Mix well with your fingers.
4 - Greek Salad
1 little gem lettuce
Feta cheese or Greek salad cheese
Mixed dried herbs
A splash of vinegar
Peel and thinly slice the cucumber – as in potato salad above
Roughly chop lettuce
Halve the tomatoes from stalk to base and cut into wedges
Cube up the cheese and put into a small bowl with the olive oil and a little of the herbs. Stir well to coat
Combine the ingredients carefully with the addition of the vinegar and put into serving bowl and top with olives. This allows those who don’t want olives to easily remove them.
I add lettuce to bulk up this salad but the classic version would not have this addition.
Genesis ch9 v8 – 17
How amazing for God to make a covenant with us and all living creatures. That includes our dogs and cats, the birds and all the insects!!! The rainbow is the sign of that promise. Whenever we see a rainbow we can think about God’s awesomeness, remembering, He’s always near, and trust and have faith in our Lord. One translation puts it like this.
“Then God said to Noah and to his sons with him, “Behold, I establish my covenant with you and your offspring after you, and with every living creature that is with you, the birds, the livestock, and every beast of the earth with you, as many as came out of the ark; it is for every beast of the earth. I establish my covenant with you, that never again shall all flesh be cut off by the waters of the flood, and never again shall there be a flood to destroy the earth.” And God said, “This is the sign of the covenant that I make between me and you and every living creature that is with you, for all future generations: ..."

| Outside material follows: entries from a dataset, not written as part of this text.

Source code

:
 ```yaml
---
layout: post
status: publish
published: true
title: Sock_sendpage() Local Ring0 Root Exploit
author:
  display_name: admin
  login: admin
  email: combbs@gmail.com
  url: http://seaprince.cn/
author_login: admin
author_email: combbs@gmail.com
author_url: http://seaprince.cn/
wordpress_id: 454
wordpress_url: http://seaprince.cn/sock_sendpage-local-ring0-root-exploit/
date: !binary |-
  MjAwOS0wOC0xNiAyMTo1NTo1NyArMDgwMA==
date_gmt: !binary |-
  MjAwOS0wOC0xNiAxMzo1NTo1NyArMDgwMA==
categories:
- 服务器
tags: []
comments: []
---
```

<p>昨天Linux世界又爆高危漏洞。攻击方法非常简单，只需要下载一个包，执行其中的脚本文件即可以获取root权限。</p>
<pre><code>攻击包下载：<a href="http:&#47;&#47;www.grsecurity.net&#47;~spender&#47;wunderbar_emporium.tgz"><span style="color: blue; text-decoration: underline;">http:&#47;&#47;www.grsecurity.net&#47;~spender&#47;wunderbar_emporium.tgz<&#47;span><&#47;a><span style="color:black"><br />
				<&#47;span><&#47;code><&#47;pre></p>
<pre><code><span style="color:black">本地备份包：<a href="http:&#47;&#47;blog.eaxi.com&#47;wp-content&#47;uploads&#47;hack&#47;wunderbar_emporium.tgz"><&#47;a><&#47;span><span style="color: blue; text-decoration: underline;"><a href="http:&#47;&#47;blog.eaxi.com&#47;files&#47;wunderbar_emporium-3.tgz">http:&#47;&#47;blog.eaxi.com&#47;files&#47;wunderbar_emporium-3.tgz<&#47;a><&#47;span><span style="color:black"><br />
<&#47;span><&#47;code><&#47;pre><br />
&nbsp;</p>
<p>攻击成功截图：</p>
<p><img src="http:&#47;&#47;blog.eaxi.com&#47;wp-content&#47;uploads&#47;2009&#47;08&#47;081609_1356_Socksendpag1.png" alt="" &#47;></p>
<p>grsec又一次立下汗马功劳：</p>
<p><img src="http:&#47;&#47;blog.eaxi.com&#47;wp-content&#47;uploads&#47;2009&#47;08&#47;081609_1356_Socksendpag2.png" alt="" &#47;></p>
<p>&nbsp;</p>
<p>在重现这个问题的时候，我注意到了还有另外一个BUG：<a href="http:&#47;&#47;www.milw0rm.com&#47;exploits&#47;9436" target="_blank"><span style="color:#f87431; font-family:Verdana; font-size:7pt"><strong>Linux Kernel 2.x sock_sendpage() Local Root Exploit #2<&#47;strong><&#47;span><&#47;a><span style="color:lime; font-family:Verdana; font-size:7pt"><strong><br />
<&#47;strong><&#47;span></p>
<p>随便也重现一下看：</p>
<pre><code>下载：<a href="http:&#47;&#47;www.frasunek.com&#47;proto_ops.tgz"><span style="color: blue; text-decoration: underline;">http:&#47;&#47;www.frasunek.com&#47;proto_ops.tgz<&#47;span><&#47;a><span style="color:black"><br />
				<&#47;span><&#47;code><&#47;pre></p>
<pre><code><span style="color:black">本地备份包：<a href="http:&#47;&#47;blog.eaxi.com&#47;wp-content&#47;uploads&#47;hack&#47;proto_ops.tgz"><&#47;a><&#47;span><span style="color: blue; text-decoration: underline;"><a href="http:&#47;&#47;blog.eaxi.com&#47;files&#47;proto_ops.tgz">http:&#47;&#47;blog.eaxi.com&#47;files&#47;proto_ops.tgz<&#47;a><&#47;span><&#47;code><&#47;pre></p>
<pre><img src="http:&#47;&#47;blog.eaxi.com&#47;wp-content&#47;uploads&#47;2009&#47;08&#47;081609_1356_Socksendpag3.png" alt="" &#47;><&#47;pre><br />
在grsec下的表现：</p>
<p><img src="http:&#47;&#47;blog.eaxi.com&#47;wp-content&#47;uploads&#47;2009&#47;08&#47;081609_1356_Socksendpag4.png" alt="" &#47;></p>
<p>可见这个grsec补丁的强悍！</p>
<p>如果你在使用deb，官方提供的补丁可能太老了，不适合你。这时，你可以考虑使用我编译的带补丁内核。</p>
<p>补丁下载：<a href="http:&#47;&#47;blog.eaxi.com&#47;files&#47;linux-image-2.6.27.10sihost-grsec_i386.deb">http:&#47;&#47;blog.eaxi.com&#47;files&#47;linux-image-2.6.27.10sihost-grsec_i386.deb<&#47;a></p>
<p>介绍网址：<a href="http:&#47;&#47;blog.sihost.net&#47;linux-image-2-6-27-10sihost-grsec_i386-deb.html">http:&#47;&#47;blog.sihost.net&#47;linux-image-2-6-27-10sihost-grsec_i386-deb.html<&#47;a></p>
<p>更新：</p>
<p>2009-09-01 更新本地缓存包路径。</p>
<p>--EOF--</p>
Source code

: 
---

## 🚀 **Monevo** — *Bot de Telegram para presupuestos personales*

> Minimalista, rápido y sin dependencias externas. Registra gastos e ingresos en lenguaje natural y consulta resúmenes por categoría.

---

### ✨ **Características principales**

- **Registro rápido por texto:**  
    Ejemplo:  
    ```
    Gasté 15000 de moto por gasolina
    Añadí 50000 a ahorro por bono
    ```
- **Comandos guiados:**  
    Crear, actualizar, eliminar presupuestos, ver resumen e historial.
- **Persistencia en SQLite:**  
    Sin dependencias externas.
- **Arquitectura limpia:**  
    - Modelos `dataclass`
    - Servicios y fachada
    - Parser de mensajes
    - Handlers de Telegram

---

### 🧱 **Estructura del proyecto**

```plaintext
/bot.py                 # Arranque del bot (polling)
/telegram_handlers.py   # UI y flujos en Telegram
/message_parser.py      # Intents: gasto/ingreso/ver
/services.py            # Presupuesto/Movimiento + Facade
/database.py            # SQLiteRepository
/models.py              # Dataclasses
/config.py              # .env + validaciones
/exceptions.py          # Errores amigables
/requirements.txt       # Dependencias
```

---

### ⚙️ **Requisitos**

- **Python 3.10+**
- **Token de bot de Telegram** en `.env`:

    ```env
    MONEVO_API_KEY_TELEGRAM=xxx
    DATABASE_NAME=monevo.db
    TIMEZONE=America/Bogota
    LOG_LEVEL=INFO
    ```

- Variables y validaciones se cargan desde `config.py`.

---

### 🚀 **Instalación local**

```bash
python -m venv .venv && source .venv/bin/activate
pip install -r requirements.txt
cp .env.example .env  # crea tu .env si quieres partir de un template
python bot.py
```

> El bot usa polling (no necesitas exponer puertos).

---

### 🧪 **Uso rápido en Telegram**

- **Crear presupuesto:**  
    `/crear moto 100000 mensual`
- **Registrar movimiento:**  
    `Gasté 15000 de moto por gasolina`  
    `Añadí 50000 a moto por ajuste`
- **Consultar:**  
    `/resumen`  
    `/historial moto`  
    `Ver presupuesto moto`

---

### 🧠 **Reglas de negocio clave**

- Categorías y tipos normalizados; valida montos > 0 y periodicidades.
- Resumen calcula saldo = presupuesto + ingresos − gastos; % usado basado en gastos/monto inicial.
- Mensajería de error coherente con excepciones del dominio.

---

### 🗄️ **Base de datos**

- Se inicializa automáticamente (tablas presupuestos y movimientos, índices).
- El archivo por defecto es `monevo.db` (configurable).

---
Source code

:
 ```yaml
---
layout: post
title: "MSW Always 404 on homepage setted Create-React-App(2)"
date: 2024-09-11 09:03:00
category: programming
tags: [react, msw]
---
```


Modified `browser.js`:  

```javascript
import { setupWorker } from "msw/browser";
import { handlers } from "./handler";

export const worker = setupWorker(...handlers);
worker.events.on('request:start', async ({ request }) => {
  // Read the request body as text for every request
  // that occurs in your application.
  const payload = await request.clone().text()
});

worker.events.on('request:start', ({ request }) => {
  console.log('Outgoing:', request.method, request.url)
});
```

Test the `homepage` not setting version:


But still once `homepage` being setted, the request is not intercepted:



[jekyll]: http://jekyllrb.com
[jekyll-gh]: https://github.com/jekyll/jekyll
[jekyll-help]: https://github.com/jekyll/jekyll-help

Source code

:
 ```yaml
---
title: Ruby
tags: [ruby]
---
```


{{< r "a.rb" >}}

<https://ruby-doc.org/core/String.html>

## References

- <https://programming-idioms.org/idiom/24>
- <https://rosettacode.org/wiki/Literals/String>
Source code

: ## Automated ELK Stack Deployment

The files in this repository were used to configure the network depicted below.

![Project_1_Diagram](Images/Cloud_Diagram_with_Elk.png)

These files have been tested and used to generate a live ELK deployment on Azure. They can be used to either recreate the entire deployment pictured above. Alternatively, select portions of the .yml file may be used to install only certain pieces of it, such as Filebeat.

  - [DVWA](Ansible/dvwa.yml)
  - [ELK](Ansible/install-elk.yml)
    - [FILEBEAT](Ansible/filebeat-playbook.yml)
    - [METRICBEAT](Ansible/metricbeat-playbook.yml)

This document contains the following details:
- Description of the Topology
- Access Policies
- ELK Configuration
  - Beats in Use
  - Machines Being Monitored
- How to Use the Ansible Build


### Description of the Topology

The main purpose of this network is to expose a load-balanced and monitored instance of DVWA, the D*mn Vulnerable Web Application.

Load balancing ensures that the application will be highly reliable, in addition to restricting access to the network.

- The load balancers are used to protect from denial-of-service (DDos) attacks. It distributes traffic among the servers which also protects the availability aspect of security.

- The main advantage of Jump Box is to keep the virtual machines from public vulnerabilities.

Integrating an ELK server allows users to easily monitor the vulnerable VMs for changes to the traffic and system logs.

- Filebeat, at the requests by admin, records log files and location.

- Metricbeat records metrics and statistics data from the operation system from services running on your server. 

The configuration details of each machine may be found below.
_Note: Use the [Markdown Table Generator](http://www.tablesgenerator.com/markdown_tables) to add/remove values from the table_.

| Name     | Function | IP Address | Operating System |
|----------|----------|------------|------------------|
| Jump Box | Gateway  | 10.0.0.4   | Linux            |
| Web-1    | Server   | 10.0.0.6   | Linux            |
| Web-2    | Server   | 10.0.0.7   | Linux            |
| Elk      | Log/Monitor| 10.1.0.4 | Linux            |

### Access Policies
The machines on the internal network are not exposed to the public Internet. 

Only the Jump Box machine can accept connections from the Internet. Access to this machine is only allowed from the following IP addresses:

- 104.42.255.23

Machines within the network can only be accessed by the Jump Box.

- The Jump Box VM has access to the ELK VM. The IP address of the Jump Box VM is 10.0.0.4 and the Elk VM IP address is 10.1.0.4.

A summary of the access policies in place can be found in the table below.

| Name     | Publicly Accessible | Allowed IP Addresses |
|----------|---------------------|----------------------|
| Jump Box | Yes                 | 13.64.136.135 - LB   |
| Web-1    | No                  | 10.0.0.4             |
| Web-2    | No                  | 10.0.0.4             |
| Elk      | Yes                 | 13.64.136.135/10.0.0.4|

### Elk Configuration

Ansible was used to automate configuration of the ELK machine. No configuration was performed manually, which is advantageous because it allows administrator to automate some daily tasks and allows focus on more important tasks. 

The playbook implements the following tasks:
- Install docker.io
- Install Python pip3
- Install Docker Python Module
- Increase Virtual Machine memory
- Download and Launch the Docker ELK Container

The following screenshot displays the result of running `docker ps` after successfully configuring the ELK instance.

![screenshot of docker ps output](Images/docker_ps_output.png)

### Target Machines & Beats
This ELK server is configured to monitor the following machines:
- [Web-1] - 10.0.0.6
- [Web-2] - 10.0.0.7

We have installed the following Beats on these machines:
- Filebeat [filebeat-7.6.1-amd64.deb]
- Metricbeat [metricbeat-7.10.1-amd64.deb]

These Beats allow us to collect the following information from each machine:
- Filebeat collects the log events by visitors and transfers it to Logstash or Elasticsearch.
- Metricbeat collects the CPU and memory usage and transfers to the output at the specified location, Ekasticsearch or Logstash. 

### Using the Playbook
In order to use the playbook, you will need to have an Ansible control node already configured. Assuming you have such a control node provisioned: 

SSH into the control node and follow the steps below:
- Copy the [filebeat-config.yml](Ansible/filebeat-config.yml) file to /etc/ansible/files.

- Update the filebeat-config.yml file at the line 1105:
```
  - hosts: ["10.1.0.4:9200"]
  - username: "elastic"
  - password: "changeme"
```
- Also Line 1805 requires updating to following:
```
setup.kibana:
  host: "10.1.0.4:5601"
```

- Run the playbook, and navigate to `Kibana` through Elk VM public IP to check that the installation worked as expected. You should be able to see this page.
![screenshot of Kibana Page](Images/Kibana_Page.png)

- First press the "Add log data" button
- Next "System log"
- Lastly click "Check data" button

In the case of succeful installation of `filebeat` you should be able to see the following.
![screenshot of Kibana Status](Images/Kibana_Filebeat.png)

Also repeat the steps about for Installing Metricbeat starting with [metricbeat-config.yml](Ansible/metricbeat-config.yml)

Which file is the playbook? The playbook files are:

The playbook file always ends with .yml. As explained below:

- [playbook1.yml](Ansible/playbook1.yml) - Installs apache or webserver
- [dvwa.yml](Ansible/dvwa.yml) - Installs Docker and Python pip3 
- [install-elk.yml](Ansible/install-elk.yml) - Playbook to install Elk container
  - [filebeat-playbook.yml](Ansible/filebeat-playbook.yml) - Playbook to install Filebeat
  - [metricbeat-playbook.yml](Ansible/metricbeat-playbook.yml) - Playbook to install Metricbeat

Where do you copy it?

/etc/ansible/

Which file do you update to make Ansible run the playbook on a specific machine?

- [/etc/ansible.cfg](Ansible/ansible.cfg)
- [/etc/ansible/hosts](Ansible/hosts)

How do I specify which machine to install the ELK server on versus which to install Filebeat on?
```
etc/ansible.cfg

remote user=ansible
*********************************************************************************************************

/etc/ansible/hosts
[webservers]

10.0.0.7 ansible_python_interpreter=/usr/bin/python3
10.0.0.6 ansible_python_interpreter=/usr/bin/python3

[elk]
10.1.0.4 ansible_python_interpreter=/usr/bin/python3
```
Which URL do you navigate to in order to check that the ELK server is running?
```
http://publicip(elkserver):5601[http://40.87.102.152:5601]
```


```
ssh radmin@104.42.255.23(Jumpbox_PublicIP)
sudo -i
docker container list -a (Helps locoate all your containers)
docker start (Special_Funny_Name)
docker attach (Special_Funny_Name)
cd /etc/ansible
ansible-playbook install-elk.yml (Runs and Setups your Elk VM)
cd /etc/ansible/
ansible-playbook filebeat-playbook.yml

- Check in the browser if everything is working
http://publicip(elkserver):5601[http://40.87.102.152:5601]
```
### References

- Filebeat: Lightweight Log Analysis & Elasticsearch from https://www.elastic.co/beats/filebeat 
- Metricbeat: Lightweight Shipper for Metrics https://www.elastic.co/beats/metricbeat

We are part of the future generations and it seems fitting to have the sign of the rainbow for the carers both in the NHS and outside it. I feel we are saying thank you for the covenant you have made to care for our communities and we extend over you our blessing.
How great to do a bible study on Rainbows in Genesis
as above, Ezekiel Ch 1 v26 – 28
and Revelation ch 4 1-4.
Nutritionally to eat a wide range of colour means we are getting a wide range of nutrients and those with the strongest colours have the most benefits. Here are a couple of ideas I have tried this week both savoury and sweet. Lots more ingredients qualify and it will be fun to find them and see where they come from.
Rainbow salad ideas
And this below is still a rainbow but plated up with pizza slice
This is a really low calorie dish that is great as part of a salad, buffet or an accompaniment to cold roast meat.
1 Packet of vac packed cooked beetroot or
1 lb (450g) of freshly cooked
1 raspberry sugar free jelly
1 tablespoon vinegar
¾ pt water
Chop up the beetroot into 1 cm cubes
Make up jelly with ¼ pint boiling water and stir well to completely dissolve
Add vinegar and top up to ¾ pint with cold water.
Put beetroot into a mould and pour over the jelly.
Leave to set. This can be turned out to serve or left in a bowl.
Note the jelly instructions will say 1 pint but this needs to be a little stiffer.
Funny how there is no natural blue food, but with food colouring anything is possible!!